=== Section Start ===

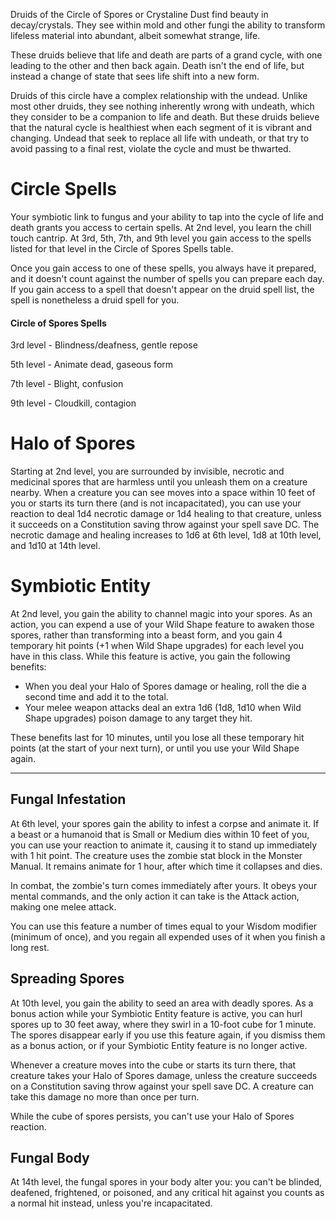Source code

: Druids of the Circle of Spores or Crystaline Dust find beauty in decay/crystals. They see within mold and other fungi the ability to transform lifeless material into abundant, albeit somewhat strange, life.

These druids believe that life and death are parts of a grand cycle, with one leading to the other and then back again. Death isn't the end of life, but instead a change of state that sees life shift into a new form.

Druids of this circle have a complex relationship with the undead. Unlike most other druids, they see nothing inherently wrong with undeath, which they consider to be a companion to life and death. But these druids believe that the natural cycle is healthiest when each segment of it is vibrant and changing. Undead that seek to replace all life with undeath, or that try to avoid passing to a final rest, violate the cycle and must be thwarted.

# Circle Spells

Your symbiotic link to fungus and your ability to tap into the cycle of life and death grants you access to certain spells. At 2nd level, you learn the chill touch cantrip. At 3rd, 5th, 7th, and 9th level you gain access to the spells listed for that level in the Circle of Spores Spells table.

Once you gain access to one of these spells, you always have it prepared, and it doesn't count against the number of spells you can prepare each day. If you gain access to a spell that doesn't appear on the druid spell list, the spell is nonetheless a druid spell for you.

#### Circle of Spores Spells

3rd level - Blindness/deafness, gentle repose

5th level - Animate dead, gaseous form

7th level - Blight, confusion

9th level - Cloudkill, contagion

# Halo of Spores

Starting at 2nd level, you are surrounded by invisible, necrotic and medicinal spores that are harmless until you unleash them on a creature nearby. When a creature you can see moves into a space within 10 feet of you or starts its turn there (and is not incapacitated), you can use your reaction to deal 1d4 necrotic damage or 1d4 healing to that creature, unless it succeeds on a Constitution saving throw against your spell save DC.
The necrotic damage and healing increases to 1d6 at 6th level, 1d8 at 10th level, and 1d10 at 14th level.

# Symbiotic Entity

At 2nd level, you gain the ability to channel magic into your spores. As an action, you can expend a use of your Wild Shape feature to awaken those spores, rather than transforming into a beast form, and you gain 4 temporary hit points (+1 when Wild Shape upgrades) for each level you have in this class. While this feature is active, you gain the following benefits:

- When you deal your Halo of Spores damage or healing, roll the die a second time and add it to the total.
- Your melee weapon attacks deal an extra 1d6 (1d8, 1d10 when Wild Shape upgrades) poison damage to any target they hit.

These benefits last for 10 minutes, until you lose all these temporary hit points (at the start of your next turn), or until you use your Wild Shape again.

---
## Fungal Infestation

At 6th level, your spores gain the ability to infest a corpse and animate it. If a beast or a humanoid that is Small or Medium dies within 10 feet of you, you can use your reaction to animate it, causing it to stand up immediately with 1 hit point. The creature uses the zombie stat block in the Monster Manual. It remains animate for 1 hour, after which time it collapses and dies.

In combat, the zombie's turn comes immediately after yours. It obeys your mental commands, and the only action it can take is the Attack action, making one melee attack.

You can use this feature a number of times equal to your Wisdom modifier (minimum of once), and you regain all expended uses of it when you finish a long rest.

## Spreading Spores

At 10th level, you gain the ability to seed an area with deadly spores. As a bonus action while your Symbiotic Entity feature is active, you can hurl spores up to 30 feet away, where they swirl in a 10-foot cube for 1 minute. The spores disappear early if you use this feature again, if you dismiss them as a bonus action, or if your Symbiotic Entity feature is no longer active.

Whenever a creature moves into the cube or starts its turn there, that creature takes your Halo of Spores damage, unless the creature succeeds on a Constitution saving throw against your spell save DC. A creature can take this damage no more than once per turn.

While the cube of spores persists, you can't use your Halo of Spores reaction.

## Fungal Body

At 14th level, the fungal spores in your body alter you: you can't be blinded, deafened, frightened, or poisoned, and any critical hit against you counts as a normal hit instead, unless you're incapacitated.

=== Section End ===

TASK STATEMENT
Task for the records above: copy every line in which the word "Halo" occurs.

RESULT OF THIS TASK
# Halo of Spores
- When you deal your Halo of Spores damage or healing, roll the die a second time and add it to the total.
Whenever a creature moves into the cube or starts its turn there, that creature takes your Halo of Spores damage, unless the creature succeeds on a Constitution saving throw against your spell save DC. A creature can take this damage no more than once per turn.
While the cube of spores persists, you can't use your Halo of Spores reaction.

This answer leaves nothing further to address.